§ Provided data

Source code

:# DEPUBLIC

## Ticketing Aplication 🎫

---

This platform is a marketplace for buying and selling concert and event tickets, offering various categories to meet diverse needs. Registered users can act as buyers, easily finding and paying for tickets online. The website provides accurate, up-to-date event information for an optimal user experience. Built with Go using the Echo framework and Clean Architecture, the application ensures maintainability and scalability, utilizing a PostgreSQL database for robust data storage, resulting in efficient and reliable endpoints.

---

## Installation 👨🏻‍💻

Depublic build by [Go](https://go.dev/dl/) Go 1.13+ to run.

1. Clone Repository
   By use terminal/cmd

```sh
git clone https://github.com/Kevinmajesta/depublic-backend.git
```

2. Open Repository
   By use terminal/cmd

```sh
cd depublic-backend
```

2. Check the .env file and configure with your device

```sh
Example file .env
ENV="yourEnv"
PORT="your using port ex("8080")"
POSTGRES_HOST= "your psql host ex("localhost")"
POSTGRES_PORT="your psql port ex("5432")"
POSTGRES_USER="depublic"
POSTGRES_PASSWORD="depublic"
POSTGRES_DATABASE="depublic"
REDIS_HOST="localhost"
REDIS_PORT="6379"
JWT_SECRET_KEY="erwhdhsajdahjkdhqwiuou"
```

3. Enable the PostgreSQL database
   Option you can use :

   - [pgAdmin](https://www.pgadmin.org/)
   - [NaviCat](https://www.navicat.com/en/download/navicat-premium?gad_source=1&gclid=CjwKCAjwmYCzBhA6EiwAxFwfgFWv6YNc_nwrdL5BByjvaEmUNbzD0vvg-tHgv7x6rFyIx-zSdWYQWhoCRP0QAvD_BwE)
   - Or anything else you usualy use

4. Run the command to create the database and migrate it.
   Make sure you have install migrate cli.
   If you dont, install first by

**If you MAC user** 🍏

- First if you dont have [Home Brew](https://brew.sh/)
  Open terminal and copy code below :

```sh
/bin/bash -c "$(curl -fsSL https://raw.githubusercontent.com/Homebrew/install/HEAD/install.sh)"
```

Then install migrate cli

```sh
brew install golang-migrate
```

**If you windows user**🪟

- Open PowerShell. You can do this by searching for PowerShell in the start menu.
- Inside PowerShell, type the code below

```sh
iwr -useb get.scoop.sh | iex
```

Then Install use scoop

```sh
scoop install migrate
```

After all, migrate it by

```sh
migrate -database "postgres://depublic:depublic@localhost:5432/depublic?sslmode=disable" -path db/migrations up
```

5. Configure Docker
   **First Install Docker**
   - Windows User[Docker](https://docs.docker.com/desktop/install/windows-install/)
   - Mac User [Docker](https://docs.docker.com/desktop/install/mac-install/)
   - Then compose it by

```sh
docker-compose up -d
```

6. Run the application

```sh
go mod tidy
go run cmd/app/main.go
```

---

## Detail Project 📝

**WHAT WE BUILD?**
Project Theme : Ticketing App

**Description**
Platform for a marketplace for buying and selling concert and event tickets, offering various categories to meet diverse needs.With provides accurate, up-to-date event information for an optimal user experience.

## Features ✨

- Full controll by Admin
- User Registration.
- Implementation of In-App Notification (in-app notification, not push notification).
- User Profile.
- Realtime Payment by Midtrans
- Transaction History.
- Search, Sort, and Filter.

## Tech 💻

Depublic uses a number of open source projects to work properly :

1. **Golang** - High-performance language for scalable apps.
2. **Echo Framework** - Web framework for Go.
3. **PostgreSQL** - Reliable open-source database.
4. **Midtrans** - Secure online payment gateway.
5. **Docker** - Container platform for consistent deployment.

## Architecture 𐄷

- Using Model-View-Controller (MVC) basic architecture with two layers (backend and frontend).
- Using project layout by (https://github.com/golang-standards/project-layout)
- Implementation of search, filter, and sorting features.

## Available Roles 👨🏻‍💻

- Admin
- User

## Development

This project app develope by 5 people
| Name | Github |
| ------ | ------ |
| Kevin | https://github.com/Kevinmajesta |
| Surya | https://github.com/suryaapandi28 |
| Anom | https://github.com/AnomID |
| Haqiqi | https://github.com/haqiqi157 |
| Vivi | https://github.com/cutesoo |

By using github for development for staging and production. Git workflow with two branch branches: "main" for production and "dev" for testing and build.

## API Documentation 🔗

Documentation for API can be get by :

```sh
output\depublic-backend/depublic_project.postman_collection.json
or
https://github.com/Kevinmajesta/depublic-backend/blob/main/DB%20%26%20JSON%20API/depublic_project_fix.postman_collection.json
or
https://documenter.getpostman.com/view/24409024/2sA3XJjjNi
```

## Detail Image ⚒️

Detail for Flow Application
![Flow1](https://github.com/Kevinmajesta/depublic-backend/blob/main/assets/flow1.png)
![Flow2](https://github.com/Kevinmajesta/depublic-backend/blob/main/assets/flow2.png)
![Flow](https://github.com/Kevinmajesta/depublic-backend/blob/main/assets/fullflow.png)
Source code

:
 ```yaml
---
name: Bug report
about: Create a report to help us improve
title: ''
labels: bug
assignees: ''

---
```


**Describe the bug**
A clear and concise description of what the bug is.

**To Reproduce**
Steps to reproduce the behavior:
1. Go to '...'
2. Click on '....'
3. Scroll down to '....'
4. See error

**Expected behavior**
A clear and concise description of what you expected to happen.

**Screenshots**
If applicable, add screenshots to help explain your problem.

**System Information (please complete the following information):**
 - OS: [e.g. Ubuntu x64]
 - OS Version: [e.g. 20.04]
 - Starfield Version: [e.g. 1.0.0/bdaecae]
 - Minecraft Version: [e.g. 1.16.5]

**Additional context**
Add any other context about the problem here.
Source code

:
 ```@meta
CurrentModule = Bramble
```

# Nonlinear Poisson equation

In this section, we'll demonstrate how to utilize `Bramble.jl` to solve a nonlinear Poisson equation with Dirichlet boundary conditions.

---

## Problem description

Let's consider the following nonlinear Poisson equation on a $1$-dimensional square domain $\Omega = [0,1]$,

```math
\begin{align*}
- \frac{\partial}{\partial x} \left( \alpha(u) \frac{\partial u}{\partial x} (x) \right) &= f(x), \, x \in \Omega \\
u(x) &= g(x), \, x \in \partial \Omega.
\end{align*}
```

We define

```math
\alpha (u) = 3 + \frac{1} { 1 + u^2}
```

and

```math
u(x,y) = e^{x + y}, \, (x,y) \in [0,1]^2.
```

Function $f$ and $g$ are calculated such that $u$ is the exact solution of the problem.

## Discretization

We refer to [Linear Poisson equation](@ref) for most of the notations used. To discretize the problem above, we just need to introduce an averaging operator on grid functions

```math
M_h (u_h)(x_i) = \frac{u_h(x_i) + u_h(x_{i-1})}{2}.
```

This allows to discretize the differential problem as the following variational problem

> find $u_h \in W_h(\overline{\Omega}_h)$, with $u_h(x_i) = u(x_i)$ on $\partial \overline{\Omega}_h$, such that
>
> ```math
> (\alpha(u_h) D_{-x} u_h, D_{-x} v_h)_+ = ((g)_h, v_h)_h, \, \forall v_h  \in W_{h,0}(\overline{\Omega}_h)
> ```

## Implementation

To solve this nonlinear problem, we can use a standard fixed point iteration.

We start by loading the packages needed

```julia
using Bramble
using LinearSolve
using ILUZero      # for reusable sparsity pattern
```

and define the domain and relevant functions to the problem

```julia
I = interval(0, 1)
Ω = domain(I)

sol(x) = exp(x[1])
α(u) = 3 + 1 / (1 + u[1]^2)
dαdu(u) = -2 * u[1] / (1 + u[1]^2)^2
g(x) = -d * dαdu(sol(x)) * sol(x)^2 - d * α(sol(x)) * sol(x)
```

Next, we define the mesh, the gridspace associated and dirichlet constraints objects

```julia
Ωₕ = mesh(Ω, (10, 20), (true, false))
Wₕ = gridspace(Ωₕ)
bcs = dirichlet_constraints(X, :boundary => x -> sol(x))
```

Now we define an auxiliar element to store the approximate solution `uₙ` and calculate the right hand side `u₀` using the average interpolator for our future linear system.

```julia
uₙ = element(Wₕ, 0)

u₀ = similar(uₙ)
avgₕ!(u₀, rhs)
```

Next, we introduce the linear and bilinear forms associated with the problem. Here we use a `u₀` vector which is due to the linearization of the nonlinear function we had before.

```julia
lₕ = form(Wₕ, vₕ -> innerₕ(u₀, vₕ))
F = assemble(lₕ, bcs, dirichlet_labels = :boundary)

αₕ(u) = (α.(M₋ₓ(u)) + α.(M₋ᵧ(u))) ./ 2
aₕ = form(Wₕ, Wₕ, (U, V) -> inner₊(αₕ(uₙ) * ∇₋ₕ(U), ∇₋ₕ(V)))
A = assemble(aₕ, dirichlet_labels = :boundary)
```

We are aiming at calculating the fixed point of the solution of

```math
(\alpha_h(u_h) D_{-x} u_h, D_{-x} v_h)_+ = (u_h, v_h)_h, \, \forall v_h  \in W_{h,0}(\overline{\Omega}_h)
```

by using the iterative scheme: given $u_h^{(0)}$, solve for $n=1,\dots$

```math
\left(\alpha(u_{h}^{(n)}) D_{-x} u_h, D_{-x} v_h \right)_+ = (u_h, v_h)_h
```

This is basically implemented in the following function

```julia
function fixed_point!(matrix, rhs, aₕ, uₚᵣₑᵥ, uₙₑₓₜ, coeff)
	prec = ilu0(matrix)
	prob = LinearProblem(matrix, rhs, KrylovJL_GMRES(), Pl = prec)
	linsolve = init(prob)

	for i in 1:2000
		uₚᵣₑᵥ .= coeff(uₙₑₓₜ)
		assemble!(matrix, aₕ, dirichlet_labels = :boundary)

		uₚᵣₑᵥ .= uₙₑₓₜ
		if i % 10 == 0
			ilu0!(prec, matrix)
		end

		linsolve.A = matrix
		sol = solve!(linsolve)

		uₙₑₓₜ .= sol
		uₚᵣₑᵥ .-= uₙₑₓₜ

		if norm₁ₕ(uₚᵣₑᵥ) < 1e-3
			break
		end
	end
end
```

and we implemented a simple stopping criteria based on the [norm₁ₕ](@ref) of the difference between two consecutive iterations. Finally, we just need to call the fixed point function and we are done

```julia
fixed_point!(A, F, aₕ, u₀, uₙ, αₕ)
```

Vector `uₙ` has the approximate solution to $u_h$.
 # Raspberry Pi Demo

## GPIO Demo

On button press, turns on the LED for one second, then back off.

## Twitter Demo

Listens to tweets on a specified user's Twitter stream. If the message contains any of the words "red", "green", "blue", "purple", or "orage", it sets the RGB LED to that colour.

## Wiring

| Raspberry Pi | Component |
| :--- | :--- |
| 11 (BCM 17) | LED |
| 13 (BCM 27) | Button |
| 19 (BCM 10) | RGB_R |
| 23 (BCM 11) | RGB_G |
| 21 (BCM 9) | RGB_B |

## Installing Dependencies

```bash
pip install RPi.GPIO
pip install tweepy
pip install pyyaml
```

§ Work to be completed
Transcribe, please, every line from the first line of the listing above through the line with "you windows user**🪟". Keep both ends and nothing else.

§ Your solution
Source code

:# DEPUBLIC

## Ticketing Aplication 🎫

---

This platform is a marketplace for buying and selling concert and event tickets, offering various categories to meet diverse needs. Registered users can act as buyers, easily finding and paying for tickets online. The website provides accurate, up-to-date event information for an optimal user experience. Built with Go using the Echo framework and Clean Architecture, the application ensures maintainability and scalability, utilizing a PostgreSQL database for robust data storage, resulting in efficient and reliable endpoints.

---

## Installation 👨🏻‍💻

Depublic build by [Go](https://go.dev/dl/) Go 1.13+ to run.

1. Clone Repository
   By use terminal/cmd

```sh
git clone https://github.com/Kevinmajesta/depublic-backend.git
```

2. Open Repository
   By use terminal/cmd

```sh
cd depublic-backend
```

2. Check the .env file and configure with your device

```sh
Example file .env
ENV="yourEnv"
PORT="your using port ex("8080")"
POSTGRES_HOST= "your psql host ex("localhost")"
POSTGRES_PORT="your psql port ex("5432")"
POSTGRES_USER="depublic"
POSTGRES_PASSWORD="depublic"
POSTGRES_DATABASE="depublic"
REDIS_HOST="localhost"
REDIS_PORT="6379"
JWT_SECRET_KEY="erwhdhsajdahjkdhqwiuou"
```

3. Enable the PostgreSQL database
   Option you can use :

   - [pgAdmin](https://www.pgadmin.org/)
   - [NaviCat](https://www.navicat.com/en/download/navicat-premium?gad_source=1&gclid=CjwKCAjwmYCzBhA6EiwAxFwfgFWv6YNc_nwrdL5BByjvaEmUNbzD0vvg-tHgv7x6rFyIx-zSdWYQWhoCRP0QAvD_BwE)
   - Or anything else you usualy use

4. Run the command to create the database and migrate it.
   Make sure you have install migrate cli.
   If you dont, install first by

**If you MAC user** 🍏

- First if you dont have [Home Brew](https://brew.sh/)
  Open terminal and copy code below :

```sh
/bin/bash -c "$(curl -fsSL https://raw.githubusercontent.com/Homebrew/install/HEAD/install.sh)"
```

Then install migrate cli

```sh
brew install golang-migrate
```

**If you windows user**🪟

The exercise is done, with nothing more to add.